EUtils: EUtils NCBI
In walterxie/ComMA: Community Matrix Analysis

Description Usage Arguments Details Examples

Utils to process data downloaded from NCBI.

parseTaxaSet(xml)

parseTSeqSet(xml, save.seq = T)

batchDownload(uid.vec, db = NULL, rettype = NULL, retmode = NULL,
  out.file = "res.txt", sleep = 10, ...)

seqSet2Fasta(seqset.uid, by = 5, folder = ".", file.prefix = "Refseq",
  file.extension = "fasta", seq.label = c("accver", ", ", "orgname",
  ", chloroplast"), sleep = 30)

`xml`	The XML result of `efetch`.
`save.seq`	If TRUE as default, save sequences into data.frame returned by `parseTSeqSet`.
`uid.vec`	The vector of `uid` for `efetch` to NCBI data. The `uid` will either look like NC_016668.1 ("accver") or KM462867 ("INSDC").
`db, rettype, retmode, ...`	The arguments of `efetch`. See https://www.ncbi.nlm.nih.gov/books/NBK25499/table/chapter4.T._valid_values_of__retmode_and/?report=objectonly for all supported databases and their available values.
`out.file`	The file to write all results directly without parsing. Note: if `length(uid) > 500`, `outfile` of `efetch` is required.
`sleep`	Please be nice to give enough time to break. Default 10 seconds.
`seqset.uid`	The vector of `uid` for `efetch` to download sequence, where db = "nuccore", rettype = "fasta". The `uid` will either look like NC_016668.1 ("accver") or KM462867 ("INSDC").
`by`	Split `seqset.uid` into subgroups by the given number, defaul to 20.
`folder, file.prefix, file.extension`	Determine the file name.
`seq.label`	The vector of string to determine how to label the sequence. If the element is one of the column name data.frame from `parseTSeqSet`, then the label of that position will be the value of that column. The available columns are "seqtype", "gi", "accver", "taxid", "orgname", "defline", "length".

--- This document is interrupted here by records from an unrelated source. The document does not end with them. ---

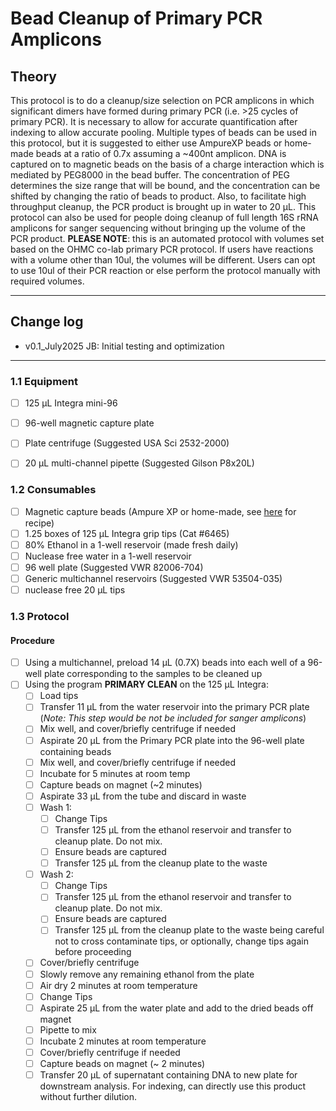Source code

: # Bead Cleanup of Primary PCR Amplicons

## Theory

This protocol is to do a cleanup/size selection on PCR amplicons in which significant dimers have formed during primary PCR (i.e. >25 cycles of primary PCR). It is necessary to allow for accurate quantification after indexing to allow accurate pooling. Multiple types of beads can be used in this protocol, but it is suggested to either use AmpureXP beads or home-made beads at a ratio of 0.7x assuming a ~400nt amplicon. DNA is captured on to magnetic beads on the basis of a charge interaction which is mediated by PEG8000 in the bead buffer. The concentration of PEG determines the size range that will be bound, and the concentration can be shifted by changing the ratio of beads to product. Also, to facilitate high throughput cleanup, the PCR product is brought up in water to 20 µL. This protocol can also be used for people doing cleanup of full length 16S rRNA amplicons for sanger sequencing without bringing up the volume of the PCR product.
**PLEASE NOTE**: this is an automated protocol with volumes set based on the OHMC co-lab primary PCR protocol. If users have reactions with a volume other than 10ul, the volumes will be different. Users can opt to use 10ul of their PCR reaction or else perform the protocol manually with required volumes.

***

## Change log
- v0.1_July2025 JB: Initial testing and optimization
***

### 1.1 Equipment
- [ ] 125 µL Integra mini-96
- [ ] 96-well magnetic capture plate
- [ ] Plate centrifuge (Suggested USA Sci 2532-2000)
- [ ] 20 µL multi-channel pipette (Suggested Gilson P8x20L)


### 1.2 Consumables
- [ ] Magnetic capture beads (Ampure XP or home-made, see [here](https://github.com/BisanzLab/OHMC_Colaboratory/blob/main/Protocols/Misc/DIY_SPRIBeads.md) for recipe)
- [ ] 1.25 boxes of 125 µL Integra grip tips (Cat #6465)
- [ ] 80% Ethanol in a 1-well reservoir (made fresh daily)
- [ ] Nuclease free water in a 1-well reservoir
- [ ] 96 well plate (Suggested VWR 82006-704)
- [ ] Generic multichannel reservoirs (Suggested VWR 53504-035)
- [ ] nuclease free 20 µL tips

### 1.3 Protocol

#### Procedure
- [ ] Using a multichannel, preload 14 µL (0.7X) beads into each well of a 96-well plate corresponding to the samples to be cleaned up
- [ ] Using the program **PRIMARY CLEAN** on the 125 µL Integra:
  - [ ] Load tips
  - [ ] Transfer 11 µL from the water reservoir into the primary PCR plate (*Note: This step would be not be included for sanger amplicons*)
  - [ ] Mix well, and cover/briefly centrifuge if needed
  - [ ] Aspirate 20 µL from the Primary PCR plate into the 96-well plate containing beads
  - [ ] Mix well, and cover/briefly centrifuge if needed
  - [ ] Incubate for 5 minutes at room temp
  - [ ] Capture beads on magnet (~2 minutes)
  - [ ] Aspirate 33 µL from the tube and discard in waste
  - [ ] Wash 1:
    - [ ] Change Tips
    - [ ] Transfer 125 µL from the ethanol reservoir and transfer to cleanup plate. Do not mix.
    - [ ] Ensure beads are captured
    - [ ] Transfer 125 µL from the cleanup plate to the waste
  - [ ] Wash 2:
    - [ ] Change Tips
    - [ ] Transfer 125 µL from the ethanol reservoir and transfer to cleanup plate. Do not mix.
    - [ ] Ensure beads are captured
    - [ ] Transfer 125 µL from the cleanup plate to the waste being careful not to cross contaminate tips, or optionally, change tips again before proceeding
  - [ ] Cover/briefly centrifuge
  - [ ] Slowly remove any remaining ethanol from the plate
  - [ ] Air dry 2 minutes at room temperature
  - [ ] Change Tips
  - [ ] Aspirate 25 µL from the water plate and add to the dried beads off magnet
  - [ ] Pipette to mix
  - [ ] Incubate 2 minutes at room temperature
  - [ ] Cover/briefly centrifuge if needed
  - [ ] Capture beads on magnet (~ 2 minutes)
  - [ ] Transfer 20 µL of supernatant containing DNA to new plate for downstream analysis. For indexing, can directly use this product without further dilution.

parseTaxaSet parses the taxonomy XML (DOCTYPE is TaxaSet) as the result of efetch from taxonomy database into a data.frame, which inlcudes "TaxId", "ScientificName", "Rank", "Lineage", "Division", and the format of taxa.table from "kingdom" to "genus".

<TaxaSet> <Taxon> <TaxId>123685</TaxId> <ScientificName>Oryzias minutillus</ScientificName> <ParentTaxId>8089</ParentTaxId> <Rank>species</Rank> <Division>Vertebrates</Division> <Lineage>cellular organisms; Eukaryota; Opisthokonta; Metazoa; ...</Lineage> <LineageEx> <Taxon> <TaxId>131567</TaxId> <ScientificName>cellular organisms</ScientificName> <Rank>no rank</Rank> </Taxon> ... </LineageEx> </Taxon> ... </TaxaSet>

parseTSeqSet parses the TinySeq XML (DOCTYPE is TSeqSet) as the result of efetch from nuccore database into a data.frame, which inlcudes "TaxId", "ScientificName", "ACCESSION", "Lineage", "sequence".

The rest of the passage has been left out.